Notes pour une allocution
de l'honorable Stéphane Dion
Président du Conseil privé et
ministre des Affaires intergouvernementales

Discours devant la
Chambre de commerce de Saint-Laurent

Saint-Laurent (Québec)

Le 10 avril 2001

 

L'allocution prononcée fait foi


          Voilà cinq années maintenant que j'ai l'honneur de représenter la circonscription de Saint-Laurent-Cartierville à la Chambre des communes. Tout en m'inspirant beaucoup de la grande dame qui m'a précédé, Shirley Maheu, j'ai essayé d'imprimer mon style, j'ai tenté d'innover. Et l'une des innovations auxquelles je tiens le plus est ce bilan financier de la fédération que vous m'invitez à faire tous les printemps.

          Cette année, le sujet qui s'impose à mon avis est l'équilibre fiscal entre le gouvernement fédéral et les gouvernements des provinces. Ces derniers - et pas seulement celui du Québec - doutent qu'un équilibre prévale en ce moment.

          S'ils ne pratiquent pas tous la surenchère verbale qui amène notre gouvernement du Québec à parler « d'étranglement fiscal » des provinces, rien de moins, ils sont nombreux à adopter le slogan : l'argent est à Ottawa, les besoins sont dans les provinces.

          Ce slogan ne correspond pas à la réalité. Certes, le gouvernement fédéral, sous le leadership du très honorable Jean Chrétien, a redressé sa situation financière de façon spectaculaire depuis 1993. Mais les provinces aussi ont amélioré considérablement l'état de leurs finances. Contrairement à ce que l'on pourrait croire, le gouvernement fédéral ne nagera pas dans les surplus au cours des prochaines années. Tout comme les provinces, il lui faudra gérer de façon judicieuse une marge de sécurité acquise au prix de bien des sacrifices consentis par les Canadiens.

          Cela dit, que l'on pense qu'il y a équilibre fiscal ou non, on doit convenir qu'il s'agit là d'une question très importante. Comme ministre des Affaires intergouvernementales du Canada, je tiens à ce que nous ayons une fédération forte, pas seulement un gouvernement fédéral fort.

          Après avoir examiné successivement la situation financière du gouvernement fédéral et celle des gouvernements des provinces, je m'arrêterai sur le cas particulier des coûts de la santé. On verra que, plutôt que de déséquilibre fiscal, c'est de la responsabilité collective de nos gouvernements dont il faut parler.
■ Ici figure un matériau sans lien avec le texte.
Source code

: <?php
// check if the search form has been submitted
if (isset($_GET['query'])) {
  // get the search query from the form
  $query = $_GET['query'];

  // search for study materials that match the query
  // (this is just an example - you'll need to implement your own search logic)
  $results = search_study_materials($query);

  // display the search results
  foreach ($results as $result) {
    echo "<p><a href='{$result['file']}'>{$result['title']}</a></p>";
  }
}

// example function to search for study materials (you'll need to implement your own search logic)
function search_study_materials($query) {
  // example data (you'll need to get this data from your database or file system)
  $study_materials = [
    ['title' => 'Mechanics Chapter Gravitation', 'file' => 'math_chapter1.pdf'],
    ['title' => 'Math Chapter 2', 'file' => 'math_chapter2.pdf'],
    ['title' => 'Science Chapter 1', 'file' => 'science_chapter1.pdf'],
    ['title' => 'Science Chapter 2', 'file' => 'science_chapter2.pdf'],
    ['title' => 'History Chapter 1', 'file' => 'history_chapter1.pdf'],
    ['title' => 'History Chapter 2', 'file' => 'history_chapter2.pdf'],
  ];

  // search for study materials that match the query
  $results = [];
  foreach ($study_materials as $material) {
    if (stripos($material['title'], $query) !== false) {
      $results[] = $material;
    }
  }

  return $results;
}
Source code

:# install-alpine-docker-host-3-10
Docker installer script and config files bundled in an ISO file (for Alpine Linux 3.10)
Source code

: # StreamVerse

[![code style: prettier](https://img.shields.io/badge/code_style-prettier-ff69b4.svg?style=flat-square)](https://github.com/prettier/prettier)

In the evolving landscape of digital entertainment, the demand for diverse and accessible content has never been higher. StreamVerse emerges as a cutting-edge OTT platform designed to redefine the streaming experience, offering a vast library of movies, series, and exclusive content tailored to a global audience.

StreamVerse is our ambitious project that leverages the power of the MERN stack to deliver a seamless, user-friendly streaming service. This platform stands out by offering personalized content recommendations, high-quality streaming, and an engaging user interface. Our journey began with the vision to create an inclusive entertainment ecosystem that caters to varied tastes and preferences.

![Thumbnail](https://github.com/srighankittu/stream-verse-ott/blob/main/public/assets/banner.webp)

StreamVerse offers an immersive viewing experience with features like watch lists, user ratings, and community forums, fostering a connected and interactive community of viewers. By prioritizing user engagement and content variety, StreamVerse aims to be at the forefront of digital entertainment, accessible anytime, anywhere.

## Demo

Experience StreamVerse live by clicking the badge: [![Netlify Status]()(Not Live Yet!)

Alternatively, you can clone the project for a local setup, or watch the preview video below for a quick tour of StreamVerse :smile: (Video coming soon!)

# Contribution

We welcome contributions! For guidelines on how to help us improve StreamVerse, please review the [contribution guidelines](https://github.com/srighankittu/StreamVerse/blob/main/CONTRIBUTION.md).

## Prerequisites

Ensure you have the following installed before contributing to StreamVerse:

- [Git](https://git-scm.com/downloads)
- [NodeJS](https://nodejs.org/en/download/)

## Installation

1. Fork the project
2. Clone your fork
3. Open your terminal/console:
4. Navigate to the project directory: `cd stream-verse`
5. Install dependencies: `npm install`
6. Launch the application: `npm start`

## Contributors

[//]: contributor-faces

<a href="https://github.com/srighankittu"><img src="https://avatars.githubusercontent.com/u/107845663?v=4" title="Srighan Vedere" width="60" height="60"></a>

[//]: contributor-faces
1. La situation financière du gouvernement fédéral

          Rien ne contribue davantage à créer l'impression d'un déséquilibre fiscal que les surplus que le gouvernement fédéral est parvenu à accumuler. Voyons ce qu'il en est exactement.

          Il est vrai que le gouvernement fédéral envisage de consacrer cette année au moins 10 milliards de dollars au remboursement de sa dette. Mais il s'agit précisément du budget de l'année qui vient de s'achever et qui ne tient donc compte ni de l'importante baisse d'impôts de 100 milliards de dollars sur cinq ans annoncée par le ministre des Finances Paul Martin lors de son énoncé économique du 18 octobre 2000, ni des 26,6 milliards de dollars de nouvelles dépenses sur cinq ans annoncés dans le cadre de cet énoncé.

          Ces annonces marquent un point tournant dans les perspectives budgétaires fédérales : nos dépenses - y compris nos transferts aux provinces - croîtront plus rapidement au cours des années qui viennent qu'elles ne l'ont fait au cours des années 1990, tandis que nos recettes croîtront plus lentement.

          Par ailleurs, compte tenu du ralentissement économique qui se fait sentir aux États-Unis, les analystes financiers invitent le gouvernement fédéral à la plus grande prudence. Ainsi, selon le TD Economics, « la plus grande partie (des surplus) a déjà été utilisée » [traduction] (Étude « Using the Federal Budget Surplus: Is there any left? », 1er mars 2001).

          Je conviens que, grâce à une gestion avisée, le gouvernement fédéral entreprend cette décennie en bien plus solide position que ce n'était le cas au début des années quatre-vingt-dix ou au début des années quatre-vingts. Mais la vigilance demeure de mise. Il ne faut pas oublier que le gouvernement fédéral est plus endetté que ne le sont les provinces. Le service de la dette accapare 26 cents de chaque dollar de recettes fédérales, comparativement à une moyenne provinciale de 12 cents (environ 15 cents au Québec). Si le gouvernement fédéral devait retomber dans les déficits, les conséquences, en termes de perte de confiance dans l'économie et de hausse des taux d'intérêt, toucheraient tout le monde, y compris les gouvernements des provinces.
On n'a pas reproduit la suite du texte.